(Beginning of Recorded information)

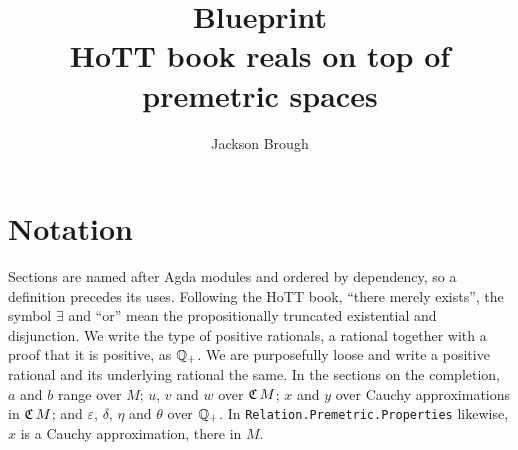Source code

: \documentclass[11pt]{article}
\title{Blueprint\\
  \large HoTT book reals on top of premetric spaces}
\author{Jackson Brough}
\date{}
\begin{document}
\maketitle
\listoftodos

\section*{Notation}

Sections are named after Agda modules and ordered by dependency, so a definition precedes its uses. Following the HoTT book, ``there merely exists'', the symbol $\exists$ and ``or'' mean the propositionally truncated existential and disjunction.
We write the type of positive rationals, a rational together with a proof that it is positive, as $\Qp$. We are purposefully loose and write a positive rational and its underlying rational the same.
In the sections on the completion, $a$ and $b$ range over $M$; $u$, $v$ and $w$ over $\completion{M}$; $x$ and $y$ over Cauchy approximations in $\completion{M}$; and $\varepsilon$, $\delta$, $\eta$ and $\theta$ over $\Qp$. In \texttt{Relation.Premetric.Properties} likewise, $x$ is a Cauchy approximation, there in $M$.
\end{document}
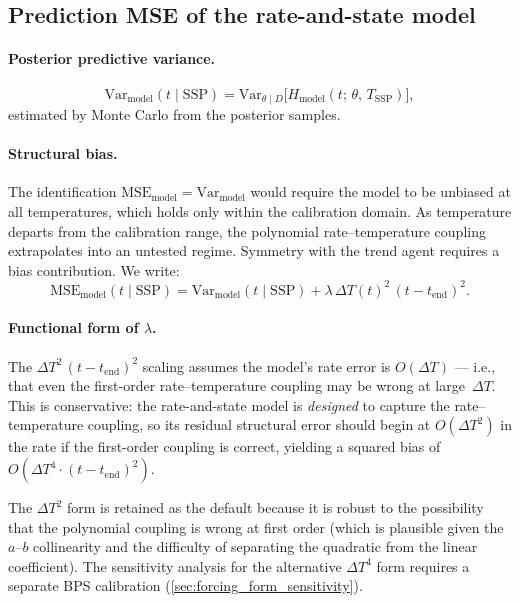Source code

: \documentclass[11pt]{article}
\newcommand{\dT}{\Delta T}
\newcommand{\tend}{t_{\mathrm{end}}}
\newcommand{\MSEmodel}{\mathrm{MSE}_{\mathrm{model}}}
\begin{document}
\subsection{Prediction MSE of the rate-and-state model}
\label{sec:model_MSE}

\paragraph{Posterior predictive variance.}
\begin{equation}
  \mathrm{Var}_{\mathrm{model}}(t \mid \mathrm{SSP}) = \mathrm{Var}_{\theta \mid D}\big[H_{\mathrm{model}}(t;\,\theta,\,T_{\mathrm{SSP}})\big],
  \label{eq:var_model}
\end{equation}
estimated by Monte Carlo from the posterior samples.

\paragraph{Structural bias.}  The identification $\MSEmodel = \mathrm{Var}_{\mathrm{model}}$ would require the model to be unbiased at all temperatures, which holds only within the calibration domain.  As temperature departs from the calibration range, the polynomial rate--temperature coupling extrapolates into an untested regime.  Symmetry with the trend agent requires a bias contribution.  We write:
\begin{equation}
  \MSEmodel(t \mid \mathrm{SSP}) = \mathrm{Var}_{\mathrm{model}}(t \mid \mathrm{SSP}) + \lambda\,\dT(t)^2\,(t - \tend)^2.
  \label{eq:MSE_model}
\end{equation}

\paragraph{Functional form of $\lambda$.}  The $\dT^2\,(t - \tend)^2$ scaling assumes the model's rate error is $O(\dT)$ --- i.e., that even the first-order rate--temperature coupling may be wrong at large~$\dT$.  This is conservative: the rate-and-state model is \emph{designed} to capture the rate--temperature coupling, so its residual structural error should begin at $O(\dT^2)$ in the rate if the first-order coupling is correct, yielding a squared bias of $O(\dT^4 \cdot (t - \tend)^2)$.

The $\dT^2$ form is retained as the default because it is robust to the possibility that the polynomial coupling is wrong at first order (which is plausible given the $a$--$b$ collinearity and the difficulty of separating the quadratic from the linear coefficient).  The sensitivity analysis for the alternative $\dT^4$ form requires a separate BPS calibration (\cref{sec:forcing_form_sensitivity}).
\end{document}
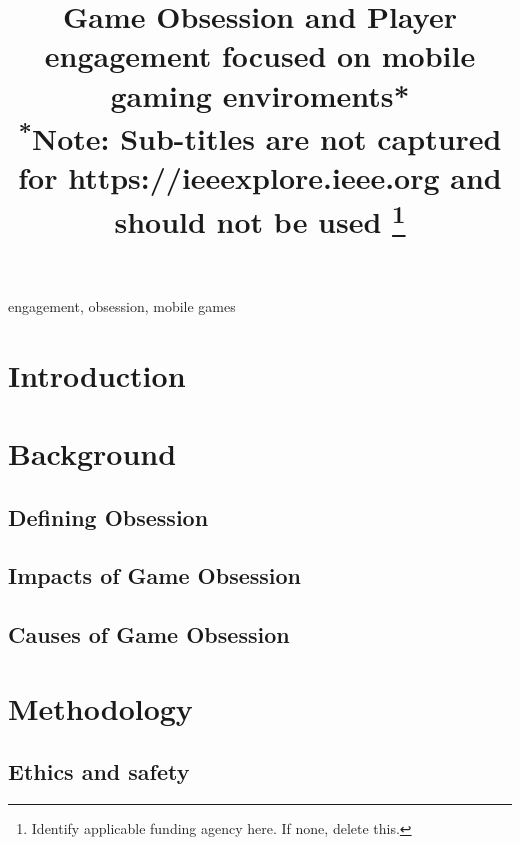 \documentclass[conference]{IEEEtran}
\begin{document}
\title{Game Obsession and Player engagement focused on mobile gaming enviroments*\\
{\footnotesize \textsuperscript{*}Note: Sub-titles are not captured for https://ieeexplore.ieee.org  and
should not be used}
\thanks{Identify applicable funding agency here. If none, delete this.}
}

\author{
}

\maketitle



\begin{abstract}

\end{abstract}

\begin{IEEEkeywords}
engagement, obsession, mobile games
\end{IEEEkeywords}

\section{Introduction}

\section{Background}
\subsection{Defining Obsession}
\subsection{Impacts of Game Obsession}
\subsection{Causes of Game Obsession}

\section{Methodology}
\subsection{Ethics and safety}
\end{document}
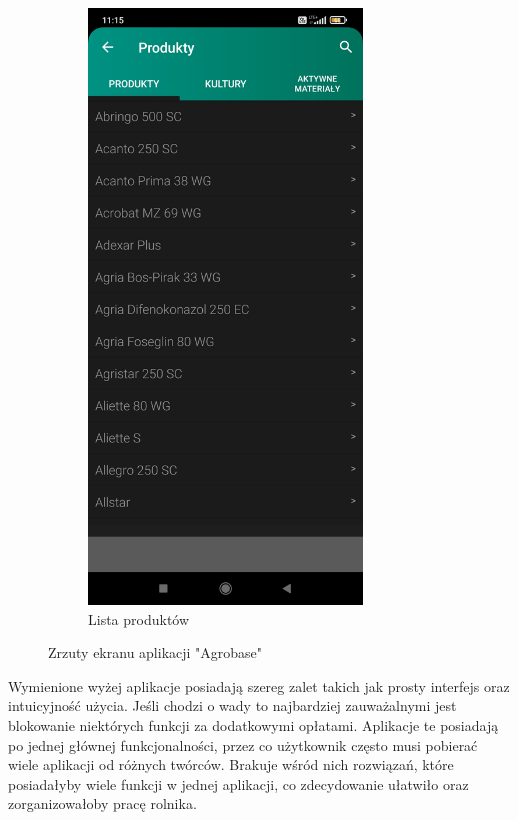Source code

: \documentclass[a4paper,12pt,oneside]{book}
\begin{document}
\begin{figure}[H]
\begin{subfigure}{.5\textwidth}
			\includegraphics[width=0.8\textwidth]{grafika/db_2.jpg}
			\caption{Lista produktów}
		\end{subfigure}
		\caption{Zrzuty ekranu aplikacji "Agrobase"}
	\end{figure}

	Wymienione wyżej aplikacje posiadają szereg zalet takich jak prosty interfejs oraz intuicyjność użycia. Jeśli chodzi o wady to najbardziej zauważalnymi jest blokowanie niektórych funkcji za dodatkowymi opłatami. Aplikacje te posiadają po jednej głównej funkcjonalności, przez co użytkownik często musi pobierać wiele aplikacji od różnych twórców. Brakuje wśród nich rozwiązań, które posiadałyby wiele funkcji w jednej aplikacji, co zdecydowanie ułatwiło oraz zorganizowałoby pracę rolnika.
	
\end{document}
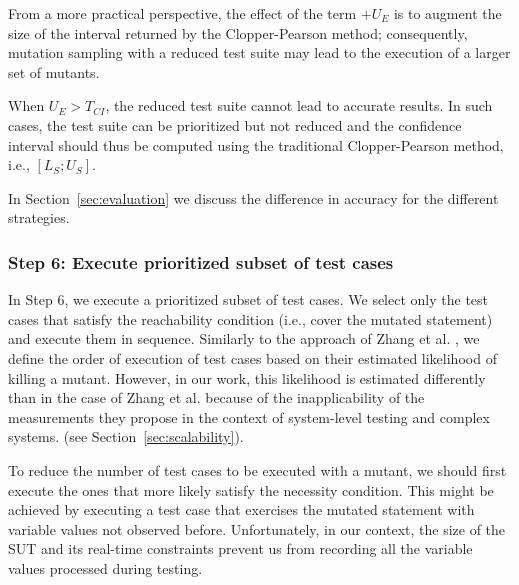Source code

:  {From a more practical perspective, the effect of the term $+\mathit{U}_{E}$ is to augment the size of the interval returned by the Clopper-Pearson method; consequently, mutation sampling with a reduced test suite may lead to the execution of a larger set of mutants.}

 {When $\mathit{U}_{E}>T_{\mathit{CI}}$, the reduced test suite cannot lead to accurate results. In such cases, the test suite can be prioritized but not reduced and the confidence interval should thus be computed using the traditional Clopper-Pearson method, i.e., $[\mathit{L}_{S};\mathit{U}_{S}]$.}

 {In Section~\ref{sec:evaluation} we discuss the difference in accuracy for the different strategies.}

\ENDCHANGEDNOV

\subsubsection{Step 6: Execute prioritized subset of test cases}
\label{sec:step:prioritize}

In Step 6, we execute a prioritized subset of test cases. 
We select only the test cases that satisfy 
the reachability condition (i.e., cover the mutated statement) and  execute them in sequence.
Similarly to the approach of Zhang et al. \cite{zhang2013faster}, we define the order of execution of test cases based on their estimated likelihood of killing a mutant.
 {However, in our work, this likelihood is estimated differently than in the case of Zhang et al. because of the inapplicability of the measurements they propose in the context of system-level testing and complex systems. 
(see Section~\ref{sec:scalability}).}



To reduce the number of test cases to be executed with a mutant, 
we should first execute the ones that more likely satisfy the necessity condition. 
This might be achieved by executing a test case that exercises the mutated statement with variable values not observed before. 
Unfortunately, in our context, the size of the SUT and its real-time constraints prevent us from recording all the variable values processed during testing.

(End of Recorded information)
(Beginning of Recorded information)

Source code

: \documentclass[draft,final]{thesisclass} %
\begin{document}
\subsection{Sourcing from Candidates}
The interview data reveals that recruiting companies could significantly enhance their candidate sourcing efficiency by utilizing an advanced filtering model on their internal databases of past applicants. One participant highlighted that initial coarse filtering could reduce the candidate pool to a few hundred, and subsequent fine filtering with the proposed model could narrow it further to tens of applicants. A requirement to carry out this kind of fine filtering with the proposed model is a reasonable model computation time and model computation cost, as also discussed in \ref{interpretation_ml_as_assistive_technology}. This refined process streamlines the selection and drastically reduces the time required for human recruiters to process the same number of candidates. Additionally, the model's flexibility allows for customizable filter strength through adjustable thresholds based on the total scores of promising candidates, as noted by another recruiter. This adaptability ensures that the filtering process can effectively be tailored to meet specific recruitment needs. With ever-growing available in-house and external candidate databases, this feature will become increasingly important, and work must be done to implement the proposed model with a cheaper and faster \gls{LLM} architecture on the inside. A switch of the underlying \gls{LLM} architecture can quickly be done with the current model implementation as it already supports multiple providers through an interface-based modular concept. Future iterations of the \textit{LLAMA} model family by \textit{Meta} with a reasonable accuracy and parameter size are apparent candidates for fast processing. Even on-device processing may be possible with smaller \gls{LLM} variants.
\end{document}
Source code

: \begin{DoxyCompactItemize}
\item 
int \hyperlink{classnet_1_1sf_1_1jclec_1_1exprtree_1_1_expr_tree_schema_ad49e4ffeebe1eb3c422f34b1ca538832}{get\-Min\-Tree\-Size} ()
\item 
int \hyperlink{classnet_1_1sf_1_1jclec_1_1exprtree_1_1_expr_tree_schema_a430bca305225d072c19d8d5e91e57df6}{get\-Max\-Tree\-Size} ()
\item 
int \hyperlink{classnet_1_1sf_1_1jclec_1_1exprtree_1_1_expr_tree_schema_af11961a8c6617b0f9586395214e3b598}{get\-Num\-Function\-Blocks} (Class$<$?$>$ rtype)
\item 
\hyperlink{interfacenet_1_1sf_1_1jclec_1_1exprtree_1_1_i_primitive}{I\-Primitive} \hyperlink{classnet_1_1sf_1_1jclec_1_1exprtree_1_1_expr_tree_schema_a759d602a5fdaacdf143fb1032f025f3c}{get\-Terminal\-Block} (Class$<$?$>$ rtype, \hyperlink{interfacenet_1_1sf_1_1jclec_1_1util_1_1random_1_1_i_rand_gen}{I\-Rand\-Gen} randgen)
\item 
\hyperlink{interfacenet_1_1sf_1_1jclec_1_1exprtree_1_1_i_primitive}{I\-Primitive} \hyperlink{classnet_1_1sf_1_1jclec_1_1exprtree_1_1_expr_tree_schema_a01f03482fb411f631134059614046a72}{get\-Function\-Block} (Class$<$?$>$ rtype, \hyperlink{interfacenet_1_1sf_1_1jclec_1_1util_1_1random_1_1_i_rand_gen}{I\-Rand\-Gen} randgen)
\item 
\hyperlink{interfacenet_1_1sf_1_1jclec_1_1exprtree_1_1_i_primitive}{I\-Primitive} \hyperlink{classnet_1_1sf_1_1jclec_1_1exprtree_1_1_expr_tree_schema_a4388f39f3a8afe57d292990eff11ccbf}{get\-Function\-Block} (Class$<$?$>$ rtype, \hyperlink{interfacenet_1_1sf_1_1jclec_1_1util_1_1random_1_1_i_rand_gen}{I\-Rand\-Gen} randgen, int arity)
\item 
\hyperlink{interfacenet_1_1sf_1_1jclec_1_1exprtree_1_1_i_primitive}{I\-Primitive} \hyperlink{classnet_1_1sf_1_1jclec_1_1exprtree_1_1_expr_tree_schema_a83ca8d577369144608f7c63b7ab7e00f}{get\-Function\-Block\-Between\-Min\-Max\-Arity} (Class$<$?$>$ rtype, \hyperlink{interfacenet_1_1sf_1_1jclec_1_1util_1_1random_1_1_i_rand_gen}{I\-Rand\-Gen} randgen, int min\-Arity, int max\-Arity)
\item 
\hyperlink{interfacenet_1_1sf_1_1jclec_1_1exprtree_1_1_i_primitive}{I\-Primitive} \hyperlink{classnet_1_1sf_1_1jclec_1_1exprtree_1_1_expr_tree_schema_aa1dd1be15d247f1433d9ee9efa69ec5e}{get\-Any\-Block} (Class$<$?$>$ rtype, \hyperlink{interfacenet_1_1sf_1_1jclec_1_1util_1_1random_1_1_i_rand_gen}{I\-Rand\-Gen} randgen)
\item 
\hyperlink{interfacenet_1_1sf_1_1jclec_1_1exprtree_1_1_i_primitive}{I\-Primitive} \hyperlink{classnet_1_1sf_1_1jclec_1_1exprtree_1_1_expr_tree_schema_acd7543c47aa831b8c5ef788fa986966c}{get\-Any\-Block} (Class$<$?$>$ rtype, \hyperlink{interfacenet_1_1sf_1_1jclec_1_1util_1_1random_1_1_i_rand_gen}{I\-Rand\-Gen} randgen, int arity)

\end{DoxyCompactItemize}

(End of Recorded information)

▶ [What is being asked]: The answer is the run of lines above from the line containing "the reachability condition" through the line containing "This might be", copied exactly and alone.

▶ [Completed task]:
the reachability condition (i.e., cover the mutated statement) and  execute them in sequence.
Similarly to the approach of Zhang et al. \cite{zhang2013faster}, we define the order of execution of test cases based on their estimated likelihood of killing a mutant.
 {However, in our work, this likelihood is estimated differently than in the case of Zhang et al. because of the inapplicability of the measurements they propose in the context of system-level testing and complex systems. 
(see Section~\ref{sec:scalability}).}



To reduce the number of test cases to be executed with a mutant, 
we should first execute the ones that more likely satisfy the necessity condition. 
This might be achieved by executing a test case that exercises the mutated statement with variable values not observed before. 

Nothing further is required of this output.